I’ve paid my dating dues. I had the amuse bouche of boys in high school, the butlered hors d’oeuvres of Penn guys in college and the soup du jour men in my early twenties. When I was twenty-eight, I had what I thought was a main course relationship, but there were too many ingredients swirling around my life. My ambition, his ambition. My traveling, his traveling. My promotions, his promotions. We didn’t make time for our relationship, let alone a future. After that breakup, I had a palate cleansing rebound in Florence with Gio the Italian wine maker. Now, at thirty, I’m ready for the entrée. The main course. Marriage.

Nick is ready for marriage, too. I know this. How?
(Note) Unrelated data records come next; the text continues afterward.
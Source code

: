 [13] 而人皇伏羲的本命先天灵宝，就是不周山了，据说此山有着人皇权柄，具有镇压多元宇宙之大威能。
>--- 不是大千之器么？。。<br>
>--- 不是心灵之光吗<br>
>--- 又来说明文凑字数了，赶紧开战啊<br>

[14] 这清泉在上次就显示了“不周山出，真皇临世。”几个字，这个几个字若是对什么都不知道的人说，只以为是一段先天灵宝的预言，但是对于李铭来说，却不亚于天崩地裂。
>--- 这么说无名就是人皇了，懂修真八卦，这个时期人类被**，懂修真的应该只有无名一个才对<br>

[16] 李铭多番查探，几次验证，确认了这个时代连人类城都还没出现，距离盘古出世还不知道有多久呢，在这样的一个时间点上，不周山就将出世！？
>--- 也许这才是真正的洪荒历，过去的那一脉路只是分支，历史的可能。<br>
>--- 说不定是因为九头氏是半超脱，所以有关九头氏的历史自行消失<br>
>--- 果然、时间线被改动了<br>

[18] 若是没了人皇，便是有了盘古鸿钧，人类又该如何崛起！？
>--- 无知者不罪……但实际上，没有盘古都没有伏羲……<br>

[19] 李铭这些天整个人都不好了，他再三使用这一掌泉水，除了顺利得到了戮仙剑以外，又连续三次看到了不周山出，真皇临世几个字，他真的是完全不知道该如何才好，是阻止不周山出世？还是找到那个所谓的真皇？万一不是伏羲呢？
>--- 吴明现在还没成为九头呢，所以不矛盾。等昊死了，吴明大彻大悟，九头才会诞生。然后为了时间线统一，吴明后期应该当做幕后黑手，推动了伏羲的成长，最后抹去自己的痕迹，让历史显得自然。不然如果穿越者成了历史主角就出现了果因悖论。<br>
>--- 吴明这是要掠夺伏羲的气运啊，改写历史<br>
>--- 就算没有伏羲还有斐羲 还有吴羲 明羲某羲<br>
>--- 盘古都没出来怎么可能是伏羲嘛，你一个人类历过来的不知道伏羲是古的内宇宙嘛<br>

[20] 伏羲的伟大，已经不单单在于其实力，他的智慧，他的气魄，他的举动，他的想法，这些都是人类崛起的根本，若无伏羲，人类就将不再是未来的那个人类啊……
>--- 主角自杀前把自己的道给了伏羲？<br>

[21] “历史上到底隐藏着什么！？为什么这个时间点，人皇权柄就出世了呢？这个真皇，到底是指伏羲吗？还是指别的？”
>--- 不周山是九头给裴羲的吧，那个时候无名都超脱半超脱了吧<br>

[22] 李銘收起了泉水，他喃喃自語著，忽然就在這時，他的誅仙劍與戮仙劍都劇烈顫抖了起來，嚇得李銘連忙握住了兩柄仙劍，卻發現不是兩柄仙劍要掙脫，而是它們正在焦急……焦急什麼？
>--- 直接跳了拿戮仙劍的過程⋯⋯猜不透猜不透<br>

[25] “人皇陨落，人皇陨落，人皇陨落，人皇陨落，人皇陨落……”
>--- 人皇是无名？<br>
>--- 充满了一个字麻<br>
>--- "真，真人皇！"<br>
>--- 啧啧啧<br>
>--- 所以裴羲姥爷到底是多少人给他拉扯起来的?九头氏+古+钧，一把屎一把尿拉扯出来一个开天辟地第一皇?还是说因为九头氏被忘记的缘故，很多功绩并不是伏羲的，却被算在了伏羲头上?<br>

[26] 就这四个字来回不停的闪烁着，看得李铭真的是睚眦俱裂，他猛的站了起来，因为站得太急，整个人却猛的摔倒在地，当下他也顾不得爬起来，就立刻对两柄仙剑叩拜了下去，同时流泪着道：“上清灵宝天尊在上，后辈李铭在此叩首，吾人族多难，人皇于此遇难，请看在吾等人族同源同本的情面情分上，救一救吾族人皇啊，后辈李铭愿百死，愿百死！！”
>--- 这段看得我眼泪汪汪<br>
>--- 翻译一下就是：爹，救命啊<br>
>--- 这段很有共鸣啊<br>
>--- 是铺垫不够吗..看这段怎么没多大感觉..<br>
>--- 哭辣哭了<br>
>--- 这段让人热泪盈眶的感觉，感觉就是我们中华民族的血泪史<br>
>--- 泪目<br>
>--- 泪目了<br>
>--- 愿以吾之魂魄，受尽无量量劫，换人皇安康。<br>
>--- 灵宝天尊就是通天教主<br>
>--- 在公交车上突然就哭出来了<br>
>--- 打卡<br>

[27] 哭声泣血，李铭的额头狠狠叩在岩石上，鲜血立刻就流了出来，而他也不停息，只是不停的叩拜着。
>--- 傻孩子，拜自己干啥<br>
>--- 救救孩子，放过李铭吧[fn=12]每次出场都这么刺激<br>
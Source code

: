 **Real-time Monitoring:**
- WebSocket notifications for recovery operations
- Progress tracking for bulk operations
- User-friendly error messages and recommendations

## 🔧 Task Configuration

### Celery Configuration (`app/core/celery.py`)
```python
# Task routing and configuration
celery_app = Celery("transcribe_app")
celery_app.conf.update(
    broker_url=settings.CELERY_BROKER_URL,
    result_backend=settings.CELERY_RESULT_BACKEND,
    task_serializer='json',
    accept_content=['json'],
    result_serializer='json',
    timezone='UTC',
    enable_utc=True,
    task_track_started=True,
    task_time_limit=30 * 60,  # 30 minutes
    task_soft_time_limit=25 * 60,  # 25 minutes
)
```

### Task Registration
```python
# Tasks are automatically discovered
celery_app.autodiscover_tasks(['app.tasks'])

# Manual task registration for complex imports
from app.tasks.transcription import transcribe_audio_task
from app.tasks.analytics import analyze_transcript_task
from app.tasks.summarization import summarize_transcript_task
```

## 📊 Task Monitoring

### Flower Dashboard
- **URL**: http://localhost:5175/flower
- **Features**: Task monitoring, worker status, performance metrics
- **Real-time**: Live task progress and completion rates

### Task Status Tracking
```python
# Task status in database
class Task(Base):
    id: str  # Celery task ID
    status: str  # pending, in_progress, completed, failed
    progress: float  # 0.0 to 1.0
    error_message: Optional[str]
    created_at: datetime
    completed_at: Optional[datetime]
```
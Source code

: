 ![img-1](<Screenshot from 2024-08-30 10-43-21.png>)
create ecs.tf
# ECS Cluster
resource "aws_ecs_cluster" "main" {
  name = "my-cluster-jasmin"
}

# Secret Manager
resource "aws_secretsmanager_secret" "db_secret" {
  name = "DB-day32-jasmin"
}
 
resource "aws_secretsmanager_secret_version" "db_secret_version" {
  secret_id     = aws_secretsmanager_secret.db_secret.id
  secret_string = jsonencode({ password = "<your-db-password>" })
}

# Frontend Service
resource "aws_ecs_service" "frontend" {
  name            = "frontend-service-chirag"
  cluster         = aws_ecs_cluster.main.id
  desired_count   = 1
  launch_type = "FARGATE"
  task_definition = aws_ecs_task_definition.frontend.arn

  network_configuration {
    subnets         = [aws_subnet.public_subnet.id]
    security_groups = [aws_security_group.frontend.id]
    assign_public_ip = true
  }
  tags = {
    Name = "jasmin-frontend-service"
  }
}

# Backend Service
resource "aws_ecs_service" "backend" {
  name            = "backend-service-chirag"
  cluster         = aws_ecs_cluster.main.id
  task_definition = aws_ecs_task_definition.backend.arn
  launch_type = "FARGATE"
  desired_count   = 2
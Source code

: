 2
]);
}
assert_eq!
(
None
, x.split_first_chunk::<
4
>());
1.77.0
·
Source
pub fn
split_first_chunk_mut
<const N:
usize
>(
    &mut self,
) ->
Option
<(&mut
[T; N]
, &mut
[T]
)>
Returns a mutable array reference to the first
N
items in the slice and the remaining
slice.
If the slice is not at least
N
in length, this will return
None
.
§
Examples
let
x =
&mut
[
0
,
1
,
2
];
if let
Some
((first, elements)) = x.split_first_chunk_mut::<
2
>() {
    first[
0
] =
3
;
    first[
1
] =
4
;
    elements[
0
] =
I know chefs.

Seduction by Risotto

Being a woman in the restaurant industry, I am used to being preyed upon by male chefs. But Nick? He’s different. For starters, he’s the most talented cook I’ve ever met.

Before Nick became Philadelphia’s newest celebrity chef, he was the cook at a thirty-seat restaurant in South Philadelphia. A date took me to Nick’s for dinner. It was amazing. The food. Not the date. The next day, I told my bosses at Dine International that we should recruit Nick to be the chef at the new Italian restaurant we were already building on Avenue of the Arts. A month later, the deal was done.

Nick and I worked side by side to create the new restaurant. He flirted with me, and although I was hesitant to get involved with a client, my resolve crumbled when Nick invited me to his house for dinner. His passion for food ignited my passion for him. Nick cooked pan-seared salmon in white wine and herb sauce with julienned zucchini and yellow squash. And risotto. It was the risotto that did it. The textures of the rice and cream combined with the earthiness of the mushrooms. It was seduction by risotto. I couldn’t resist Nick. I didn’t.

Mustard Memories

“Where are you going, miss?” the cabdriver asks, jolting me away from Nickalicious memories. I have given him Center City as a destination, but it’s time to get specific.

“One moment, please,” I say. Am I going straight to the office or do I have time to stop at Nick’s? There’s no room in my head for my schedule. I am BlackBerry dependent. Reaching into my tote, my hand closes around a glass jar of mustard I bought in a shop near Musée Rodin. I collect mustard.

When I was a child, I would lie in bed at night, trying to stay awake until Dad got home from Café Louis, the dressed-up diner he owned in South Jersey. Dad’s workaholism made precious any moments I had alone with him. If I could stay awake until Dad came home, I would tiptoe down the stairs so as not to wake Mom, who was usually asleep after a long day of housework, car pooling, and homework.